━━━ RECORDED INFORMATION ━━━
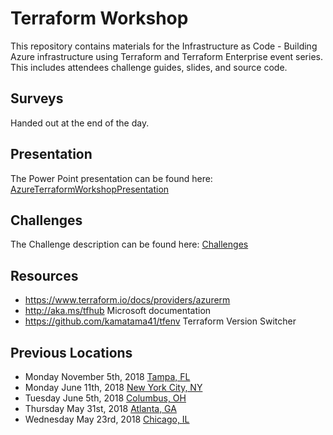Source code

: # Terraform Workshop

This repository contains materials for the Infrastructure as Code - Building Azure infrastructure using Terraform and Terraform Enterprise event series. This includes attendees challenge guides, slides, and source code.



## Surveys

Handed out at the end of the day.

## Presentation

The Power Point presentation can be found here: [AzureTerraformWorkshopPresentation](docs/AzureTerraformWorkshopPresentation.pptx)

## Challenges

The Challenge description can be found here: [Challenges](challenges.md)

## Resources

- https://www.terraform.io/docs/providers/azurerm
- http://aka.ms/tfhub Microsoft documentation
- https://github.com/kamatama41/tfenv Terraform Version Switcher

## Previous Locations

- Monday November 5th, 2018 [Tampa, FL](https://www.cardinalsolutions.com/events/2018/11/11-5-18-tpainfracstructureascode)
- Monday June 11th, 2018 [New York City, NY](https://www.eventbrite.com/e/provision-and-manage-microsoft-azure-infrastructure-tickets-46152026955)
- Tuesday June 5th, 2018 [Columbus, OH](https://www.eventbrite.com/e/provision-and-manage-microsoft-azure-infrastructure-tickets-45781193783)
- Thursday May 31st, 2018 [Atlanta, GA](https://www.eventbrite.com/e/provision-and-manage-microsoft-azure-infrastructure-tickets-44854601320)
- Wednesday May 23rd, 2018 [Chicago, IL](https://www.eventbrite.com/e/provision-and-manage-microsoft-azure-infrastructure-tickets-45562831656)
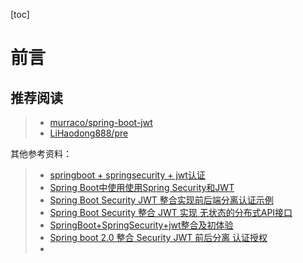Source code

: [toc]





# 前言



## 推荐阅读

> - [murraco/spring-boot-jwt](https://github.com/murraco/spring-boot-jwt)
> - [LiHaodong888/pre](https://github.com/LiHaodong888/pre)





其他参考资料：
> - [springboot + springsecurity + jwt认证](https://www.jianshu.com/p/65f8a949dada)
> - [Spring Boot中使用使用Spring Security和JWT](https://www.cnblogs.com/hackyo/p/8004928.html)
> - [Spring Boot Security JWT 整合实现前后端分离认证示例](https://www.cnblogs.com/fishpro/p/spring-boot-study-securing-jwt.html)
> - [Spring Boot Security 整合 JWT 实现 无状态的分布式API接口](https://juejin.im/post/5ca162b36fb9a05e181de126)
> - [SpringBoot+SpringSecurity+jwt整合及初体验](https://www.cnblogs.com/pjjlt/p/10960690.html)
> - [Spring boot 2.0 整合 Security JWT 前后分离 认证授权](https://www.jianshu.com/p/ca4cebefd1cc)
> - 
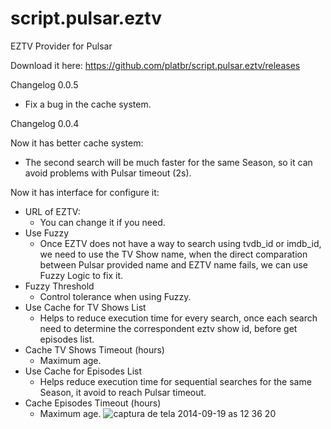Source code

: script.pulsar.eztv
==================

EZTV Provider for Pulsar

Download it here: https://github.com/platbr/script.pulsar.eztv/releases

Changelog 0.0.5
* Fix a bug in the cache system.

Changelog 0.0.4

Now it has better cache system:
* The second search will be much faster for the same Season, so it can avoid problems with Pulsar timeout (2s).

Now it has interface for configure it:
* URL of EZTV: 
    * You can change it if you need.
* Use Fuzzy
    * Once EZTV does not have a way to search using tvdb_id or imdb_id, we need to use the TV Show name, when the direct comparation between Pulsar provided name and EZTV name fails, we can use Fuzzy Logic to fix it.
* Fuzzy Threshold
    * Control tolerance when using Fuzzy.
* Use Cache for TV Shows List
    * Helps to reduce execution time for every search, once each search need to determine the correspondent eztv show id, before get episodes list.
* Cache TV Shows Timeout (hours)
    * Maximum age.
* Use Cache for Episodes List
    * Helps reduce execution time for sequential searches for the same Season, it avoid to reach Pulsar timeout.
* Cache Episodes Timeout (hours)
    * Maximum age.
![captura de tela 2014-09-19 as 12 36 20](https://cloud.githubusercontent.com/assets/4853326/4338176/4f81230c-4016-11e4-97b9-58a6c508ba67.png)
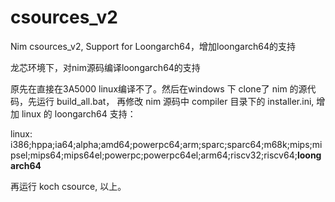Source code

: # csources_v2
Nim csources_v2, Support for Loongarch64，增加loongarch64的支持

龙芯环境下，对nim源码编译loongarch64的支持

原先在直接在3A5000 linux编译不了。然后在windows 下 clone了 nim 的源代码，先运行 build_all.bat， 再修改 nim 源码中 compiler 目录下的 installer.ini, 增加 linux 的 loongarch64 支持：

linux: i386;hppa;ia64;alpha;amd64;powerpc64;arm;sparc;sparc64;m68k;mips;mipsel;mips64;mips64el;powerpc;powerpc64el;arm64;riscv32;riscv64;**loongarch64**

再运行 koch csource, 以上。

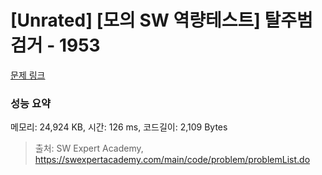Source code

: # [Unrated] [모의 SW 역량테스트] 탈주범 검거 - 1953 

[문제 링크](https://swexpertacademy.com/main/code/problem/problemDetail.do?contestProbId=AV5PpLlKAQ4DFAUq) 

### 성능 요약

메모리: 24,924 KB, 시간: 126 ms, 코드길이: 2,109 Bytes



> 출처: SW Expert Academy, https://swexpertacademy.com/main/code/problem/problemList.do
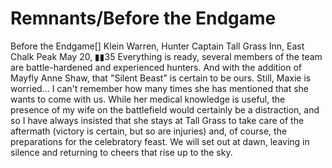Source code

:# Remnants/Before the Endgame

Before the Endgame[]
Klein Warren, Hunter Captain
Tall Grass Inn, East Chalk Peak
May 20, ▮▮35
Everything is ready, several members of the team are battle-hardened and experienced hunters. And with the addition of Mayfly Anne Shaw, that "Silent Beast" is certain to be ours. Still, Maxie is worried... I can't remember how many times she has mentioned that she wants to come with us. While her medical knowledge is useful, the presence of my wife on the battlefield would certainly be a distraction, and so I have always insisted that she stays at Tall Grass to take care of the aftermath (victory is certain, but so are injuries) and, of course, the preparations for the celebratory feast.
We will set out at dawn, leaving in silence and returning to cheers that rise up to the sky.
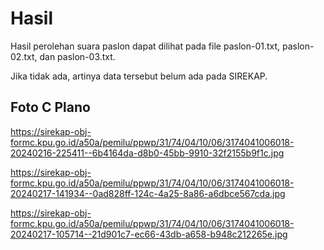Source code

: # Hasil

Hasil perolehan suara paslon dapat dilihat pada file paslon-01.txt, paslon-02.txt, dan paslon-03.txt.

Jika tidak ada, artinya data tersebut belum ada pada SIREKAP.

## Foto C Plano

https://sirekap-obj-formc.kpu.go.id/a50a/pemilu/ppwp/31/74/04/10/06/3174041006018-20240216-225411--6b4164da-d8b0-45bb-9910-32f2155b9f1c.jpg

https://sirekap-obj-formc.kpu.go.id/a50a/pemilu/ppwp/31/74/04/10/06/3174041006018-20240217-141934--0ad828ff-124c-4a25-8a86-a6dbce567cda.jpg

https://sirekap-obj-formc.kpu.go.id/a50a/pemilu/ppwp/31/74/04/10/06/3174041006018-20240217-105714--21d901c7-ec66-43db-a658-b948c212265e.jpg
━━━
# WHAT YOU WILL DO
For this exercise, return the data above exactly and leave every picture out.

# TASK SOLUTION
Source code

: # Terraform Workshop

This repository contains materials for the Infrastructure as Code - Building Azure infrastructure using Terraform and Terraform Enterprise event series. This includes attendees challenge guides, slides, and source code.



## Surveys

Handed out at the end of the day.

## Presentation

The Power Point presentation can be found here: [AzureTerraformWorkshopPresentation](docs/AzureTerraformWorkshopPresentation.pptx)

## Challenges

The Challenge description can be found here: [Challenges](challenges.md)

## Resources

- https://www.terraform.io/docs/providers/azurerm
- http://aka.ms/tfhub Microsoft documentation
- https://github.com/kamatama41/tfenv Terraform Version Switcher

## Previous Locations

- Monday November 5th, 2018 [Tampa, FL](https://www.cardinalsolutions.com/events/2018/11/11-5-18-tpainfracstructureascode)
- Monday June 11th, 2018 [New York City, NY](https://www.eventbrite.com/e/provision-and-manage-microsoft-azure-infrastructure-tickets-46152026955)
- Tuesday June 5th, 2018 [Columbus, OH](https://www.eventbrite.com/e/provision-and-manage-microsoft-azure-infrastructure-tickets-45781193783)
- Thursday May 31st, 2018 [Atlanta, GA](https://www.eventbrite.com/e/provision-and-manage-microsoft-azure-infrastructure-tickets-44854601320)
- Wednesday May 23rd, 2018 [Chicago, IL](https://www.eventbrite.com/e/provision-and-manage-microsoft-azure-infrastructure-tickets-45562831656)
Source code

: [toc]





# 前言



## 推荐阅读

> - [murraco/spring-boot-jwt](https://github.com/murraco/spring-boot-jwt)
> - [LiHaodong888/pre](https://github.com/LiHaodong888/pre)





其他参考资料：
> - [springboot + springsecurity + jwt认证](https://www.jianshu.com/p/65f8a949dada)
> - [Spring Boot中使用使用Spring Security和JWT](https://www.cnblogs.com/hackyo/p/8004928.html)
> - [Spring Boot Security JWT 整合实现前后端分离认证示例](https://www.cnblogs.com/fishpro/p/spring-boot-study-securing-jwt.html)
> - [Spring Boot Security 整合 JWT 实现 无状态的分布式API接口](https://juejin.im/post/5ca162b36fb9a05e181de126)
> - [SpringBoot+SpringSecurity+jwt整合及初体验](https://www.cnblogs.com/pjjlt/p/10960690.html)
> - [Spring boot 2.0 整合 Security JWT 前后分离 认证授权](https://www.jianshu.com/p/ca4cebefd1cc)
> - 
Source code

: script.pulsar.eztv
==================

EZTV Provider for Pulsar

Download it here: https://github.com/platbr/script.pulsar.eztv/releases

Changelog 0.0.5
* Fix a bug in the cache system.

Changelog 0.0.4

Now it has better cache system:
* The second search will be much faster for the same Season, so it can avoid problems with Pulsar timeout (2s).

Now it has interface for configure it:
* URL of EZTV: 
    * You can change it if you need.
* Use Fuzzy
    * Once EZTV does not have a way to search using tvdb_id or imdb_id, we need to use the TV Show name, when the direct comparation between Pulsar provided name and EZTV name fails, we can use Fuzzy Logic to fix it.
* Fuzzy Threshold
    * Control tolerance when using Fuzzy.
* Use Cache for TV Shows List
    * Helps to reduce execution time for every search, once each search need to determine the correspondent eztv show id, before get episodes list.
* Cache TV Shows Timeout (hours)
    * Maximum age.
* Use Cache for Episodes List
    * Helps reduce execution time for sequential searches for the same Season, it avoid to reach Pulsar timeout.
* Cache Episodes Timeout (hours)
    * Maximum age.
![captura de tela 2014-09-19 as 12 36 20](https://cloud.githubusercontent.com/assets/4853326/4338176/4f81230c-4016-11e4-97b9-58a6c508ba67.png)
Source code

: # csources_v2
Nim csources_v2, Support for Loongarch64，增加loongarch64的支持

龙芯环境下，对nim源码编译loongarch64的支持

原先在直接在3A5000 linux编译不了。然后在windows 下 clone了 nim 的源代码，先运行 build_all.bat， 再修改 nim 源码中 compiler 目录下的 installer.ini, 增加 linux 的 loongarch64 支持：

linux: i386;hppa;ia64;alpha;amd64;powerpc64;arm;sparc;sparc64;m68k;mips;mipsel;mips64;mips64el;powerpc;powerpc64el;arm64;riscv32;riscv64;**loongarch64**

再运行 koch csource, 以上。

Source code

: # [Unrated] [모의 SW 역량테스트] 탈주범 검거 - 1953 

[문제 링크](https://swexpertacademy.com/main/code/problem/problemDetail.do?contestProbId=AV5PpLlKAQ4DFAUq) 

### 성능 요약

메모리: 24,924 KB, 시간: 126 ms, 코드길이: 2,109 Bytes



> 출처: SW Expert Academy, https://swexpertacademy.com/main/code/problem/problemList.do
Source code

:# Remnants/Before the Endgame

Before the Endgame[]
Klein Warren, Hunter Captain
Tall Grass Inn, East Chalk Peak
May 20, ▮▮35
Everything is ready, several members of the team are battle-hardened and experienced hunters. And with the addition of Mayfly Anne Shaw, that "Silent Beast" is certain to be ours. Still, Maxie is worried... I can't remember how many times she has mentioned that she wants to come with us. While her medical knowledge is useful, the presence of my wife on the battlefield would certainly be a distraction, and so I have always insisted that she stays at Tall Grass to take care of the aftermath (victory is certain, but so are injuries) and, of course, the preparations for the celebratory feast.
We will set out at dawn, leaving in silence and returning to cheers that rise up to the sky.
Source code

: # Hasil

Hasil perolehan suara paslon dapat dilihat pada file paslon-01.txt, paslon-02.txt, dan paslon-03.txt.

Jika tidak ada, artinya data tersebut belum ada pada SIREKAP.

## Foto C Plano

https://sirekap-obj-formc.kpu.go.id/a50a/pemilu/ppwp/31/74/04/10/06/3174041006018-20240216-225411--6b4164da-d8b0-45bb-9910-32f2155b9f1c.jpg

https://sirekap-obj-formc.kpu.go.id/a50a/pemilu/ppwp/31/74/04/10/06/3174041006018-20240217-141934--0ad828ff-124c-4a25-8a86-a6dbce567cda.jpg

https://sirekap-obj-formc.kpu.go.id/a50a/pemilu/ppwp/31/74/04/10/06/3174041006018-20240217-105714--21d901c7-ec66-43db-a658-b948c212265e.jpg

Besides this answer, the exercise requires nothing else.